To start with, I am not in a position to tell whether President
Bashir has been assessed yet.
But it will be a good place to start since both MO and
Bashir are from Sudan.
Ahmed Bashir, Mr. Ibrahim’s president, has been in power
for over 20 years, covering much of the conflict era in Sudan
now.
Assessing President Omar
Hassan Ahmad al-Bashir’s efforts as president and the latter’s
chance as a potential candidate for the Mo Ibrahim Prize award
will be a good place to start – the inflection point for the
award.
Mr. Bashir’s efforts, alongside the raging conflict in Sudan and
the coming referendum that Mo seems to lament, will be the ideal
starting point for the leadership assessment.
Mo could then work his
way back to the rest of the leaders in Africa.

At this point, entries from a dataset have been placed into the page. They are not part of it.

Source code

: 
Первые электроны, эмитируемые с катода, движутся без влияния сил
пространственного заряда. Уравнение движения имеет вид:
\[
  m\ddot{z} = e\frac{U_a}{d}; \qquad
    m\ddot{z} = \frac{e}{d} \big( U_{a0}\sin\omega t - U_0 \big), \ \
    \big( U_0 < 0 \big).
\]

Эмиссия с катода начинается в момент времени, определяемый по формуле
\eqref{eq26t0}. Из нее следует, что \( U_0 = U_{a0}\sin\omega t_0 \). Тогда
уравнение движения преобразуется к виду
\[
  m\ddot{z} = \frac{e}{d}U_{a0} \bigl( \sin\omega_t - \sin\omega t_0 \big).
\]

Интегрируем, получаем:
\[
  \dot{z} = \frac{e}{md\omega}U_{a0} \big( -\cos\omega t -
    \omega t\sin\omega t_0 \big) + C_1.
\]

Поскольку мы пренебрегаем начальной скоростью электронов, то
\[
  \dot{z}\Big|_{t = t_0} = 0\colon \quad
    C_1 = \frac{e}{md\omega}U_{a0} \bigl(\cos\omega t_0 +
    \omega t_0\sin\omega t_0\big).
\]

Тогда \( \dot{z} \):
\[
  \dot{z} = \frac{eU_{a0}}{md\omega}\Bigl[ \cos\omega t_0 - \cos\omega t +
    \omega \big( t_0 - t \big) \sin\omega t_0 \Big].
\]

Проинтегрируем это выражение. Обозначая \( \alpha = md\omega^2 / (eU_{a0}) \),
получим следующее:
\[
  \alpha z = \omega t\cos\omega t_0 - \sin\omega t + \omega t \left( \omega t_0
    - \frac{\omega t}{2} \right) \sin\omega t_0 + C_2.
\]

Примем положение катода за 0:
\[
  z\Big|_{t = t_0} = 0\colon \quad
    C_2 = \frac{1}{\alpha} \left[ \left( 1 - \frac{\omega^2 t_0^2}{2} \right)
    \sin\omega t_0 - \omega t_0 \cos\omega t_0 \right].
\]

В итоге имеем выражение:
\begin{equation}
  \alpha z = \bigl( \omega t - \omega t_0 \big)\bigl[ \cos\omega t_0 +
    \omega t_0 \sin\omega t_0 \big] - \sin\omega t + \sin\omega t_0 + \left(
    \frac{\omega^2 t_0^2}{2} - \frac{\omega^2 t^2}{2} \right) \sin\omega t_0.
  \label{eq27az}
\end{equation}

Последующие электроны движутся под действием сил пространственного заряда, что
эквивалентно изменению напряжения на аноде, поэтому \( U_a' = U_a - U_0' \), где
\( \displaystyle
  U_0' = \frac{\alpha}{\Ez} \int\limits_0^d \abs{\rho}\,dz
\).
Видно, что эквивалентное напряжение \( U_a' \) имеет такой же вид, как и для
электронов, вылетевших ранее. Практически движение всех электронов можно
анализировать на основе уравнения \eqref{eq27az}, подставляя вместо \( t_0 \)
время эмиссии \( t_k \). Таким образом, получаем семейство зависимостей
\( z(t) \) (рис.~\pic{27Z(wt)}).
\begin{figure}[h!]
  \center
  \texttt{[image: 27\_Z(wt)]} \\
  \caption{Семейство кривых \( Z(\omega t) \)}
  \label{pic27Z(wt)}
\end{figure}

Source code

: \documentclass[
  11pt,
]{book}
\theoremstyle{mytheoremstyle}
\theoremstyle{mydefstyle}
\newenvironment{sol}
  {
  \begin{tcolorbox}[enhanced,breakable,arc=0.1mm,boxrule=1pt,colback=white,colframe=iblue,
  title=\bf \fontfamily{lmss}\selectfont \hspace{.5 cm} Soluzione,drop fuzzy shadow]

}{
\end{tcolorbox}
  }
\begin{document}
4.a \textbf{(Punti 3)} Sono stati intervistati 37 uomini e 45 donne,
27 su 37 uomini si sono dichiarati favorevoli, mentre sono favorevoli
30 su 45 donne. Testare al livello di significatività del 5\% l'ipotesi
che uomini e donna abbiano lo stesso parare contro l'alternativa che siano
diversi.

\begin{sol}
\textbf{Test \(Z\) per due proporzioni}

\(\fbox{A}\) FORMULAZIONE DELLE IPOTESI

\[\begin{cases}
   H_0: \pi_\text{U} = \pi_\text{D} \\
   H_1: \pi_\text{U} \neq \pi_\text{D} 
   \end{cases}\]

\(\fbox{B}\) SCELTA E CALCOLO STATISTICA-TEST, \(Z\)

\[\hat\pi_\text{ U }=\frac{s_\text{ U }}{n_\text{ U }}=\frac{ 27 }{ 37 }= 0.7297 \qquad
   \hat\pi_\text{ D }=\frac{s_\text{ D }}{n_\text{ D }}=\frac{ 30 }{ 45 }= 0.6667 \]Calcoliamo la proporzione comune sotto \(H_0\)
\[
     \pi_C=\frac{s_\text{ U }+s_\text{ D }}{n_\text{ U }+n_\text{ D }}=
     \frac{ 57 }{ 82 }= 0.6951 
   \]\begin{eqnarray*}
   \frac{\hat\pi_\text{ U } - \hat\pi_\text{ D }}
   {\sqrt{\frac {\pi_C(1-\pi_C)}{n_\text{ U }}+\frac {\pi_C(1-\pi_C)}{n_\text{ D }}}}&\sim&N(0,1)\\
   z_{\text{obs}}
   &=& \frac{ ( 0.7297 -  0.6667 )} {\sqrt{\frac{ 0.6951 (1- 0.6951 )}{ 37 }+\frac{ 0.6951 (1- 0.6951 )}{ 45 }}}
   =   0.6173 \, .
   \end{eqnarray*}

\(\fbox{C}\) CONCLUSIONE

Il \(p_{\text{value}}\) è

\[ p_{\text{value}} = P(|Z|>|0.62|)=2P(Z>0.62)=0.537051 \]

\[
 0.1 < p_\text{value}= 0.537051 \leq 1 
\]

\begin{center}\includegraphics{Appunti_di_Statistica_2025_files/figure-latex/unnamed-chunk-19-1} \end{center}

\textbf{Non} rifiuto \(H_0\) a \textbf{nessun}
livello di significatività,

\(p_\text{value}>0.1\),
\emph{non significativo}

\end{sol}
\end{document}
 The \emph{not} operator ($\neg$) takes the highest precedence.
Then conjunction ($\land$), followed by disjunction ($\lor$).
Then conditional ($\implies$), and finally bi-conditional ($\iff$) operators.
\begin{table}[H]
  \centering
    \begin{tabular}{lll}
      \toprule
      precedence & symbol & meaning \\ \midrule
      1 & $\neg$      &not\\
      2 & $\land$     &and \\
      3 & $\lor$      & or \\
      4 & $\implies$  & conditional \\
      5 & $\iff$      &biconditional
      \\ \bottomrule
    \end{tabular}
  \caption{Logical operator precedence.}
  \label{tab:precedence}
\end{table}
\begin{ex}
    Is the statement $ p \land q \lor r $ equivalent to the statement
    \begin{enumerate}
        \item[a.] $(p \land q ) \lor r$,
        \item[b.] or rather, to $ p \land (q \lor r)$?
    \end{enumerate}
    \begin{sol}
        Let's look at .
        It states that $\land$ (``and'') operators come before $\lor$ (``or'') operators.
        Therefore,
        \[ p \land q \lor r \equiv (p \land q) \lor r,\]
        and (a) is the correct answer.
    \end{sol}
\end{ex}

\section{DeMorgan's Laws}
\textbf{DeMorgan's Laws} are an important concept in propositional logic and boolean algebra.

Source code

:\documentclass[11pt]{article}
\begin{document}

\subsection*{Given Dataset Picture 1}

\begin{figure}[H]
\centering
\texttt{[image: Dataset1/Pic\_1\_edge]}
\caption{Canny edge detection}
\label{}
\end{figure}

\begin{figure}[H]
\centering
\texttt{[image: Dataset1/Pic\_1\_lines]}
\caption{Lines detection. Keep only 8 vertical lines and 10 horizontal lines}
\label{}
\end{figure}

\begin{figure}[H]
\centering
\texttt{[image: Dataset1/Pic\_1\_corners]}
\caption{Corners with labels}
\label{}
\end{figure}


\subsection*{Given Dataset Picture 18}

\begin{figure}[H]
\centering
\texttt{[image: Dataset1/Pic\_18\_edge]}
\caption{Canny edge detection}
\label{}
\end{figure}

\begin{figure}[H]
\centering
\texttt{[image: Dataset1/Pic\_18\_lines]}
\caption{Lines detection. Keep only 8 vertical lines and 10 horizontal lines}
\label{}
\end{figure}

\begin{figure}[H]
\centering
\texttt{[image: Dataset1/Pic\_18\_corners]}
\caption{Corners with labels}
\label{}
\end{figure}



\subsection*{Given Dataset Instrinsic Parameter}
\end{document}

He could accept Bashir as the standard to attain or top
for the award.
That Mo has not been able to do this simple task shows either the
enormity of the task or the hypocrisy in the exercise to select
the leadership awardee.
The coming referendum for new statehood in Sudan will be the result
of choice for the people of the Southern part of Sudan; just
like it has for Mo’s foundation withholding the prize for three
years.
Separation may not be ideal for all in Sudan and this is the reason
for Mo’s lament. But faced
with waiting indefinitely for the unknown and the uncertainties
of the impasse caused by the conflict, the people of Southern
Sudan may choose to go it alone.
Going it alone may be the best practical option left for survival
for the people. They
will not wait for the abstract or for their people to perish
under the dictatorial thumb of Bashir.
At least, the people of Southern Sudan are doing something that can
be described as rational.
The Mo Foundation for three years, instead of giving the award to
the most legible president in the present, is waiting for one
yet to be born.
No offense to Mr. Ibrahim intended, but I thought the 2009 award
could have gone to the best in the bunch for that year.
As I wrote in a previous article, choosing from what was available
each year could grow the competition among the leaders and thus
help create ultimately the ideal candidates for winning the
prize in the future.
In 2009, the award could have easily gone to President Kufuor of
Ghana. He was the best in the bunch. He was brought into office
by a democratic process that the entire world applauded in 2001.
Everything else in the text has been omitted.